[Cryptography] Terakey, An Encryption Method Whose Security Can Be Analyzed from First Principles

Arnold Reinhold agr at me.com
Mon Aug 31 16:12:24 EDT 2020


On  Sat, 29 Aug 2020 04:32 +0100 Peter Fairbrother wrote:

> On 28/08/2020 23:30, Arnold Reinhold via cryptography wrote:
> 
>> The first-principle security proof I do claim is for confidentiality 
>> from people who do not have access to the current Terakey. In particular 
>> they would not be able to mount the active attacks we have been 
>> discussing.  
> 
> Why do you say that? Of course an attacker could mount these attacks. 
> That is the entire point.
> 
> While active chosen-key attacks are not straightforward to execute, they 
> are in the armamentarium of at least some potential attackers. They are 
> part of the literature. And more important, they are something which any 
> proof of confidentiality must take into account - ignoring them is like 
> building a huge strong gate but leaving holes in the fence for people to 
> walk through.
> 
> 
> 
> Step 1, Mallory, who does not have access to the terakey, wants to 
> cryptanalyse a message ciphertext. First he breaks the PRNG.
> 
> Mallory then knows the indicators for the terakey bytes used in the 
> message he wants to break, though he doesn't know the actual terakey 
> byte values.
> 
> Step 2, he then finds a PRNG key which generates some of the same 
> indicators, and does a chosen-key known-plaintext attack, or two, or 
> seventy thousand. He gets someone who does know the terakey to encrypt a 
> known message with his chosen key. He then calculates the relevant 
> terakey byte values by comparing the known plaintext with the ciphertext.
> 
> Step 3, he then uses his knowledge of the terakey bytes to break the 
> original message.
> 
> 
> If you are talking in terms of _proof_, you cannot prove that Mallory 
> cannot do any or all of these steps. If he does them, he gets the 
> plaintext of any message he wants.
> 
> 
> 
>> I appreciate your thoughts on Terakey, but at this point we don?t seem 
>> to disagree so much about what Terakey does, 
> 
> I strongly disagree.
> 
> In terms of proof, it simply does not do what you say it does - it does 
> not provably protect 99.9% of the traffic. It does not provably protect 
> *ANY* of the traffic.
> 
> To claim terakey provides provable security you have to prove that the 
> attack above is impossible. Nothing else will do.
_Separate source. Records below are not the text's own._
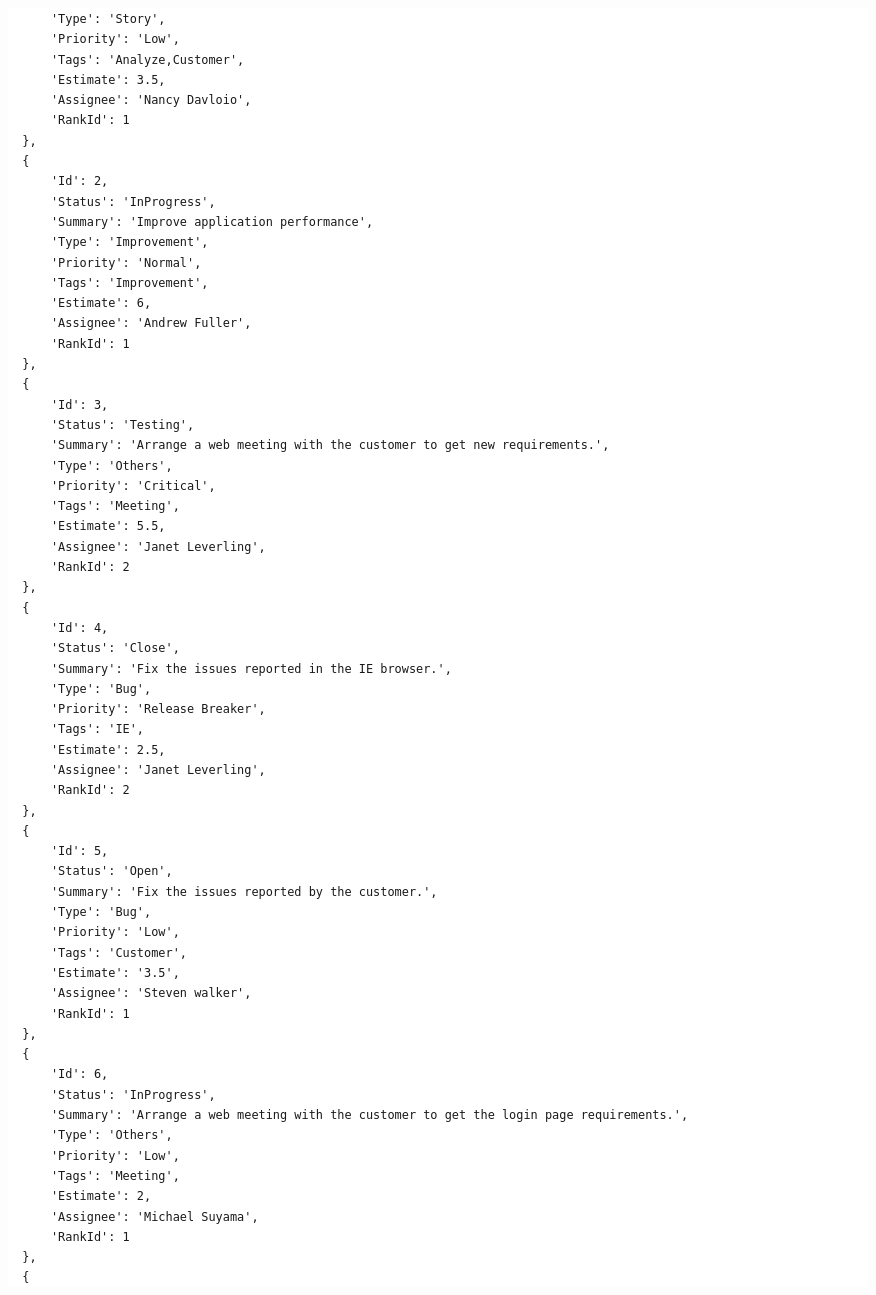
 ```html
      'Type': 'Story',
      'Priority': 'Low',
      'Tags': 'Analyze,Customer',
      'Estimate': 3.5,
      'Assignee': 'Nancy Davloio',
      'RankId': 1
  },
  {
      'Id': 2,
      'Status': 'InProgress',
      'Summary': 'Improve application performance',
      'Type': 'Improvement',
      'Priority': 'Normal',
      'Tags': 'Improvement',
      'Estimate': 6,
      'Assignee': 'Andrew Fuller',
      'RankId': 1
  },
  {
      'Id': 3,
      'Status': 'Testing',
      'Summary': 'Arrange a web meeting with the customer to get new requirements.',
      'Type': 'Others',
      'Priority': 'Critical',
      'Tags': 'Meeting',
      'Estimate': 5.5,
      'Assignee': 'Janet Leverling',
      'RankId': 2
  },
  {
      'Id': 4,
      'Status': 'Close',
      'Summary': 'Fix the issues reported in the IE browser.',
      'Type': 'Bug',
      'Priority': 'Release Breaker',
      'Tags': 'IE',
      'Estimate': 2.5,
      'Assignee': 'Janet Leverling',
      'RankId': 2
  },
  {
      'Id': 5,
      'Status': 'Open',
      'Summary': 'Fix the issues reported by the customer.',
      'Type': 'Bug',
      'Priority': 'Low',
      'Tags': 'Customer',
      'Estimate': '3.5',
      'Assignee': 'Steven walker',
      'RankId': 1
  },
  {
      'Id': 6,
      'Status': 'InProgress',
      'Summary': 'Arrange a web meeting with the customer to get the login page requirements.',
      'Type': 'Others',
      'Priority': 'Low',
      'Tags': 'Meeting',
      'Estimate': 2,
      'Assignee': 'Michael Suyama',
      'RankId': 1
  },
  {
```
What you are describing is a variant of standard attacks on stream ciphers (which Terakey is). And yes, they are well known in the literature and there are standard defenses that have been known since before World War II. I describe them in my paper[1] as an essential part of Terakey, as follows:
"Terakey consists of three major elements: ...

	2. A method for assigning each message a unique message indicator v, which can be determined by a transmitted nonce, by hashing the message, by hashing just its header, from a prearranged list, communicated using a separate mechanism, such as conventional public key cryptography, or some combination of these methods”
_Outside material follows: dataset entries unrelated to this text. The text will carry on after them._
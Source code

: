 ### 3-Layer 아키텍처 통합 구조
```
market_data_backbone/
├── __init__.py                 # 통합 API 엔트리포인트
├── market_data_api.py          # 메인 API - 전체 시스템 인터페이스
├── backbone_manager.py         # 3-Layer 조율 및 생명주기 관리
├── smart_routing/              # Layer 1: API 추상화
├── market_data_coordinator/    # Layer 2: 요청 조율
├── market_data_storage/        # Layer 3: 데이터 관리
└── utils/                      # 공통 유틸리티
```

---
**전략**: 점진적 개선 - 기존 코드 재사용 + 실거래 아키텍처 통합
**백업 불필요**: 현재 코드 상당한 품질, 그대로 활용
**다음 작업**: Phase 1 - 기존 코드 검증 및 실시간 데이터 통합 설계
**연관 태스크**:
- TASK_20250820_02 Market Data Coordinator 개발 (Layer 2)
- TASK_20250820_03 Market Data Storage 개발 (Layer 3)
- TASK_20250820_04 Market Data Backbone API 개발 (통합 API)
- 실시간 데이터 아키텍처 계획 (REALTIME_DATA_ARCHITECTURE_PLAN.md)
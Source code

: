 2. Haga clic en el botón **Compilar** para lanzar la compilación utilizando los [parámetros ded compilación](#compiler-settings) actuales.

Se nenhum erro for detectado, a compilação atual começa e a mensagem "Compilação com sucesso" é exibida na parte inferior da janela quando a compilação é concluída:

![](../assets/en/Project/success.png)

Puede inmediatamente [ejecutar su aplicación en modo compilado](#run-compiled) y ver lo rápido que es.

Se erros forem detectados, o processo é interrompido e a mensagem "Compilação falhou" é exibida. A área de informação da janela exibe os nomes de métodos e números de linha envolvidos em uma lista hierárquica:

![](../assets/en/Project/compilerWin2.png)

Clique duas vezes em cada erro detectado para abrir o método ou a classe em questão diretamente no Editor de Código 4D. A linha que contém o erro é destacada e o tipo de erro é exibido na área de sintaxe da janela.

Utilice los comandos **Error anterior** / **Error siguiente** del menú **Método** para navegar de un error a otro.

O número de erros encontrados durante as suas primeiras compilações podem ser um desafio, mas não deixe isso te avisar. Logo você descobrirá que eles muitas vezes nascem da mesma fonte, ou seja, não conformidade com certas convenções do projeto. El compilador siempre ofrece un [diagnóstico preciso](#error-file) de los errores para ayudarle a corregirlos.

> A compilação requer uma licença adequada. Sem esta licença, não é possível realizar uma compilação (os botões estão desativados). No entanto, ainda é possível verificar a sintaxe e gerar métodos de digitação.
These measures can prevent an attacker from getting "someone who does know the terakey to encrypt a 
known message with his chosen key.”  In particular, including an automatically generated random nonce, which is standard practice with modern stream ciphers, completely foils such an attack.

If you want to posit an insider with the necessary permissions to modify the Terakey software to inject a chosen PRNG seed, they can just as well read out the Terakey directly. No encryption system can survive an attack by someone who can modify the encryption software at will.